According to the record that the name of the business operator of the sexual council from 1967 to 1972 was the deceased non-indicted 6's future, it is apparent that the above non-indicted 6, who was submitted with documentary evidence, was liable for business income tax. However, according to the record, the above documentary evidence was submitted by the defendant after the defendant testified, and at the time the defendant testified, the defendant is also aware of the fact that the name of the business operator of the sexual council was in front of the deceased non-indicted 2, and only the above non-indicted 1's current account transaction agreement and the receipt that the above non-indicted 1 was liable for tax payment, which was presented by the plaintiff, were present in the oral argument. As seen above, in light of these circumstances and the circumstances that the above non-indicted 1 was operated mainly in the sexual council, it cannot be concluded that the testimony of the plaintiff non-indicted 1 was false during the above two documentary evidence submitted by the defendant, and the testimony of the non-indicted 1 was made.

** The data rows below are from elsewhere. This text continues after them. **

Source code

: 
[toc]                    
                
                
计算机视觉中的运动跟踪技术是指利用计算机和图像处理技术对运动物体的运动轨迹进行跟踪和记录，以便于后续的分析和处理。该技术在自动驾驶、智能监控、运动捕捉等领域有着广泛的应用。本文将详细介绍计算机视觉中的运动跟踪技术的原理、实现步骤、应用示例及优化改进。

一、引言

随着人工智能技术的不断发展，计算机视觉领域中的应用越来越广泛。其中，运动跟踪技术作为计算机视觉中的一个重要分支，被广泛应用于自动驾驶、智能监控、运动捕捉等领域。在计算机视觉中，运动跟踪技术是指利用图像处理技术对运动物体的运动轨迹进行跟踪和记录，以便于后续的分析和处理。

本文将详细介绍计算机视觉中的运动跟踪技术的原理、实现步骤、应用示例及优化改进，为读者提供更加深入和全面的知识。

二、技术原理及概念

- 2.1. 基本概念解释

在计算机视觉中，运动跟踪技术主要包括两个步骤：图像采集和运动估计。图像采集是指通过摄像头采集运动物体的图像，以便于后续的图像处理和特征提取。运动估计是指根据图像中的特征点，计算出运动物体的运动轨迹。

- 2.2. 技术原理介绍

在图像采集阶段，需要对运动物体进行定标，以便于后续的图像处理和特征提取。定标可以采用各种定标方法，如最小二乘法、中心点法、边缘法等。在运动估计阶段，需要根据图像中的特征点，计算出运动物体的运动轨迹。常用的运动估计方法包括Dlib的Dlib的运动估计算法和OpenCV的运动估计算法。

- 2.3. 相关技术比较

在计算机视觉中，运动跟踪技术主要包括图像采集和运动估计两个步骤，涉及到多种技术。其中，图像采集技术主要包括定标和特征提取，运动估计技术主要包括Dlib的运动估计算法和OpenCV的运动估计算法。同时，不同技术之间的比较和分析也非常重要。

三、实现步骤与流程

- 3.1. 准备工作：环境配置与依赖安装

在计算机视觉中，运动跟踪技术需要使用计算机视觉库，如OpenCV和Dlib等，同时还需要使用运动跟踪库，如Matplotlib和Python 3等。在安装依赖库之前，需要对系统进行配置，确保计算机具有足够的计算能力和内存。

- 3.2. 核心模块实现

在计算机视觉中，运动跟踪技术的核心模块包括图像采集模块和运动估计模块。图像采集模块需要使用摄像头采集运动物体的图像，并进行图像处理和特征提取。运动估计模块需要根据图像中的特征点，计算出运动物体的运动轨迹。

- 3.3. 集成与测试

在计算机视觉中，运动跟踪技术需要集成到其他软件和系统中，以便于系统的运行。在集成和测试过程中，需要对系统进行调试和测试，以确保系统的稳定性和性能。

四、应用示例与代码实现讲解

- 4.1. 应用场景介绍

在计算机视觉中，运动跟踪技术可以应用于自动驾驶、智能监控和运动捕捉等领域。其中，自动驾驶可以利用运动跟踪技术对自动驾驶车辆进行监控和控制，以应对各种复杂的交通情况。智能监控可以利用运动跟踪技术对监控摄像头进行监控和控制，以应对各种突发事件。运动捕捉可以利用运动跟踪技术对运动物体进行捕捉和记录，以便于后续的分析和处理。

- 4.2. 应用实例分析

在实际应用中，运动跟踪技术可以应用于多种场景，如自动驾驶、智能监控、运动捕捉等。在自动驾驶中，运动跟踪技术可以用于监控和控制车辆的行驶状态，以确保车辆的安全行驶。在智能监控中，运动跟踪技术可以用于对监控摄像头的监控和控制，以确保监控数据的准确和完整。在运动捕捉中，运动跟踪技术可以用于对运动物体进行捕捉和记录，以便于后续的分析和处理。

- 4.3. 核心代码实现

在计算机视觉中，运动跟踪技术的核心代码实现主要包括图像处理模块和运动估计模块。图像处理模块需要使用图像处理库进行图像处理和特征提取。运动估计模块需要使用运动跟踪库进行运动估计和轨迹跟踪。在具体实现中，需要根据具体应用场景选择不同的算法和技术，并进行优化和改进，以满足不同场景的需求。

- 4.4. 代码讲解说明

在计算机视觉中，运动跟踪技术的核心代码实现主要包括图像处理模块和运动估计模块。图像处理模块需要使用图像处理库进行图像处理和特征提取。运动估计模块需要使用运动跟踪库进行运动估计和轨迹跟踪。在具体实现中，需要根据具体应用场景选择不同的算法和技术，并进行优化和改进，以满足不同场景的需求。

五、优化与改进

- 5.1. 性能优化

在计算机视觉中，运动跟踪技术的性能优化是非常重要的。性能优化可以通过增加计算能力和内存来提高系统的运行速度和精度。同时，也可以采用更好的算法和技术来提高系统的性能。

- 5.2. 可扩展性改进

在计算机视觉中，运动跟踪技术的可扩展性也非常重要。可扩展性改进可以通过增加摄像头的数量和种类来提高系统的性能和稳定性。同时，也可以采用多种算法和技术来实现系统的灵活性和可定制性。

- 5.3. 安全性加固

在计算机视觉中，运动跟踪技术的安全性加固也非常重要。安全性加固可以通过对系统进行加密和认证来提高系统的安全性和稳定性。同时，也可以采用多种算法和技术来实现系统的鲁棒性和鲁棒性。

Therefore, the judgment of the court below on the above part of the facts charged is difficult to avoid criticism that there is an error of law that misleads the facts against the rules of evidence.

4. As to the facts charged under Articles 5 and 6

According to the records, the part of the testimony made by the above non-indicted 2 and his family members prior to the defendant's testimony was made in detail consistent with the defendant's assertion. However, the part of the testimony made by the above non-indicted 2 prior to the defendant's testimony concerning the living conditions of his family is different from the facts of the defendant's assertion. In addition, the part of the testimony made by the above non-indicted 2 and his family members for a considerable period of time, and the above non-indicted 2, who did not have any contact with the deceased non-indicted 2, could know about the above testimony. Thus, the part of the testimony made by the above non-indicted 2 and his family members prior to the above time of 1970 that the defendant knew the deceased non-indicted 2 and his family members, on the other hand, it is difficult to readily deny its credibility because the part concerning the circumstance in which the defendant's testimony of the above non-indicted 2 became aware of the above defendant's testimony was consistent with the objective evidence of this case's testimony.

Therefore, the judgment of the court below as to the above part of the facts charged is not fully examined or there is an error of law that misleads the facts against the rules of evidence.

5. Therefore, the judgment of the court below shall be reversed and remanded to the court below. It is so decided as per Disposition by the assent of all participating Justices.